A team of scientists used high-tech computer-controlled respirometers to help explain what they describe as an "ecological mystery," the William & Mary's Virginia Institute of Marine Science reported.

"The notion that blue crabs are relatively intolerant of oxygen-poor waters was counterintuitive, because this species often occupies estuarine environments that can become hypoxic even in the absence of human activities," said lead author Rich Brill, a fishery biologist with NOAA's National Marine Fisheries Service and adjunct faculty at VIMS.

Concerns have been raised about decreasing levels of oxygen in coastal waters across the globe, and how this phenomenon might affect vulnerable marine wildlife including blue crabs. These dead zones are linked to excess inputs of nitrogen from fertilizers and other human activities. The added nitrogen causes algal blooms to act as a plentiful food source for bacteria, which in turn deplete the water's oxygen levels through decomposition.

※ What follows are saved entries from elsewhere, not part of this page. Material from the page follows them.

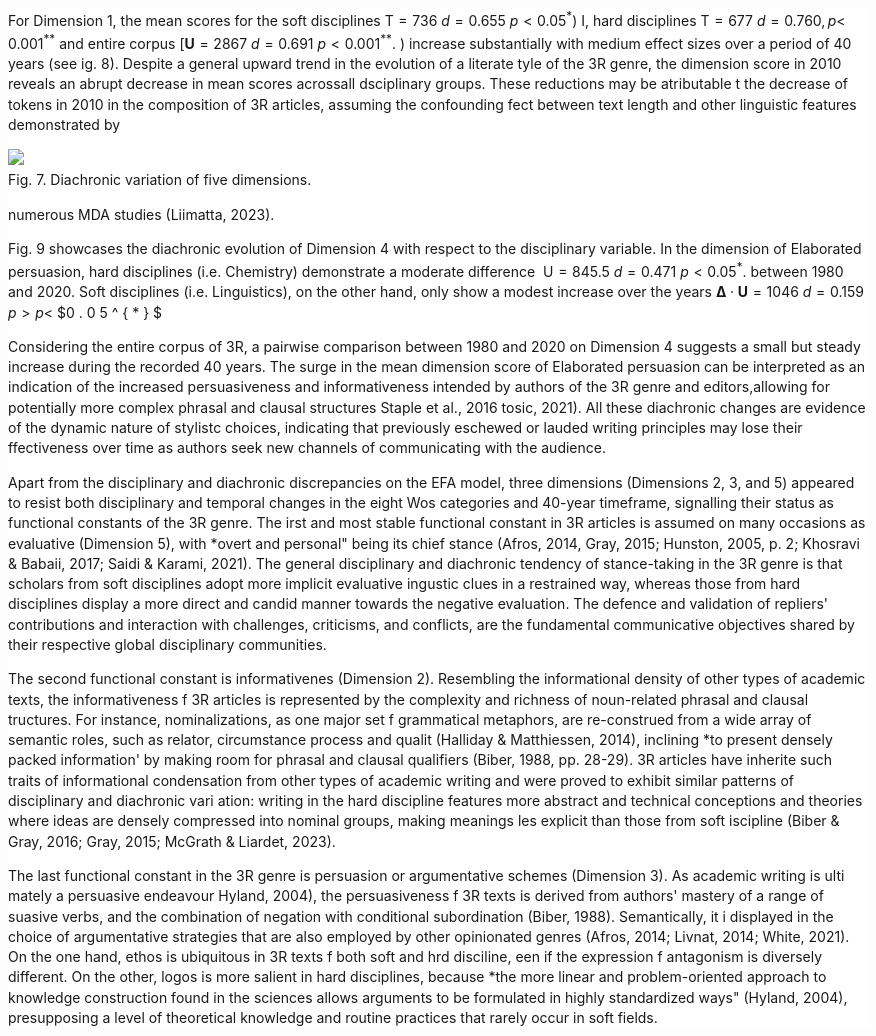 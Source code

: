 For Dimension 1, the mean scores for the soft disciplines $\mathrm { T } = 7 3 6$ $d = 0 . 6 5 5$ $p < 0 . 0 5 ^ { * } )$ I, hard disciplines $\mathrm { T } = 6 7 7$ $d = 0 . 7 6 0 , p <$ $0 . 0 0 1 ^ { \ast \ast }$ and entire corpus $\scriptstyle [ \mathbf { U } = 2 8 6 7$ $d = 0 . 6 9 1$ $p < 0 . 0 0 1 ^ { \ast \ast } .$ ) increase substantially with medium effect sizes over a period of 40 years (see ig. 8). Despite a general upward trend in the evolution of a literate tyle of the 3R genre, the dimension score in 2010 reveals an abrupt decrease in mean scores acrossall dsciplinary groups. These reductions may be atributable t the decrease of tokens in 2010 in the composition of 3R articles, assuming the confounding fect between text length and other linguistic features demonstrated by

![](img/5f08f3930fecc4400794cefafcb5e97fd23056da7f5f3d7eb2a8e02cef122e49.jpg)  
Fig. 7. Diachronic variation of five dimensions.

numerous MDA studies (Liimatta, 2023).

Fig. 9 showcases the diachronic evolution of Dimension 4 with respect to the disciplinary variable. In the dimension of Elaborated persuasion, hard disciplines (i.e. Chemistry) demonstrate a moderate difference $\mathrm { ~ U } = 8 4 5 . 5$ $d = 0 . 4 7 1$ $p < 0 . 0 5 ^ { * } .$ between 1980 and 2020. Soft disciplines (i.e. Linguistics), on the other hand, only show a modest increase over the years $\mathbf { \Delta } \cdot \mathbf { U } = 1 0 4 6$ $d = 0 . 1 5 9$ $p > p <$ $0 . 0 5 ^ { * } $

Considering the entire corpus of 3R, a pairwise comparison between 1980 and 2020 on Dimension 4 suggests a small but steady increase during the recorded 40 years. The surge in the mean dimension score of Elaborated persuasion can be interpreted as an indication of the increased persuasiveness and informativeness intended by authors of the 3R genre and editors,allowing for potentially more complex phrasal and clausal structures Staple et al., 2016 tosic, 2021). All these diachronic changes are evidence of the dynamic nature of stylistc choices, indicating that previously eschewed or lauded writing principles may lose their ffectiveness over time as authors seek new channels of communicating with the audience.

Apart from the disciplinary and diachronic discrepancies on the EFA model, three dimensions (Dimensions 2, 3, and 5) appeared to resist both disciplinary and temporal changes in the eight Wos categories and 40-year timeframe, signalling their status as functional constants of the 3R genre. The irst and most stable functional constant in 3R articles is assumed on many occasions as evaluative (Dimension 5), with \*overt and personal" being its chief stance (Afros, 2014, Gray, 2015; Hunston, 2005, p. 2; Khosravi & Babaii, 2017; Saidi & Karami, 2021). The general disciplinary and diachronic tendency of stance-taking in the 3R genre is that scholars from soft disciplines adopt more implicit evaluative ingustic clues in a restrained way, whereas those from hard disciplines display a more direct and candid manner towards the negative evaluation. The defence and validation of repliers' contributions and interaction with challenges, criticisms, and conflicts, are the fundamental communicative objectives shared by their respective global disciplinary communities.

The second functional constant is informativenes (Dimension 2). Resembling the informational density of other types of academic texts, the informativeness f 3R articles is represented by the complexity and richness of noun-related phrasal and clausal tructures. For instance, nominalizations, as one major set f grammatical metaphors, are re-construed from a wide array of semantic roles, such as relator, circumstance process and qualit (Halliday & Matthiessen, 2014), inclining \*to present densely packed information' by making room for phrasal and clausal qualifiers (Biber, 1988, pp. 28-29). 3R articles have inherite such traits of informational condensation from other types of academic writing and were proved to exhibit similar patterns of disciplinary and diachronic vari ation: writing in the hard discipline features more abstract and technical conceptions and theories where ideas are densely compressed into nominal groups, making meanings les explicit than those from soft iscipline (Biber & Gray, 2016; Gray, 2015; McGrath & Liardet, 2023).

The last functional constant in the 3R genre is persuasion or argumentative schemes (Dimension 3). As academic writing is ulti mately a persuasive endeavour Hyland, 2004), the persuasiveness f 3R texts is derived from authors' mastery of a range of suasive verbs, and the combination of negation with conditional subordination (Biber, 1988). Semantically, it i displayed in the choice of argumentative strategies that are also employed by other opinionated genres (Afros, 2014; Livnat, 2014; White, 2021). On the one hand, ethos is ubiquitous in 3R texts f both soft and hrd disciline, een if the expression f antagonism is diversely different. On the other, logos is more salient in hard disciplines, because \*the more linear and problem-oriented approach to knowledge construction found in the sciences allows arguments to be formulated in highly standardized ways" (Hyland, 2004), presupposing a level of theoretical knowledge and routine practices that rarely occur in soft fields.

"Because coastal hypoxia can significantly impact the movements, distribution, growth, and reproduction of inshore fish and invertebrate species, understanding their ability to tolerate hypoxia is becoming crucial; especially in species of ecological and commercial importance," Brill said.

The new studies improved on past methods of monitoring the crabs' ability to thrive in hypoxic waters by allowing the scientists to automate the entire data-recording system so they could observe the crabs around the clock with minimal human intervention. The findings showed that contrary to previous studies, the crabs were able to maintain a constant rate of aerobic metabolism until a critical oxygen level was reached. Past findings had suggested blue crabs are "oxygen conformers," and their metabolic rate fell when environmental oxygen levels were reduced.

The new findings reveal blue crabs can survive in oxygen levels as low as 1.3 milligrams per liter at moderate temperatures, which is only about 15 percent of the oxygen levels seen in regular saturated water. The problem is the crabs may not be as viable in low-oxygen waters if temperatures continue to rise. Water temperatures in the Chesapeake Bay have risen by between 1.5 and 2.5 degrees Fahrenheit since 1960, and are predicted to rise by as much as 9 degrees by 2070.

"Our data show that the metabolic rates of blue crabs increase with increasing temperature, and this in turn increases the lowest oxygen levels they can survive. So warming of the Bay will exacerbate the effects of hypoxia on blue crabs, as it will with almost all other organisms," Brill warned.

The findings were published in a recent edition of the Journal of Experimental Marine Biology and Ecology.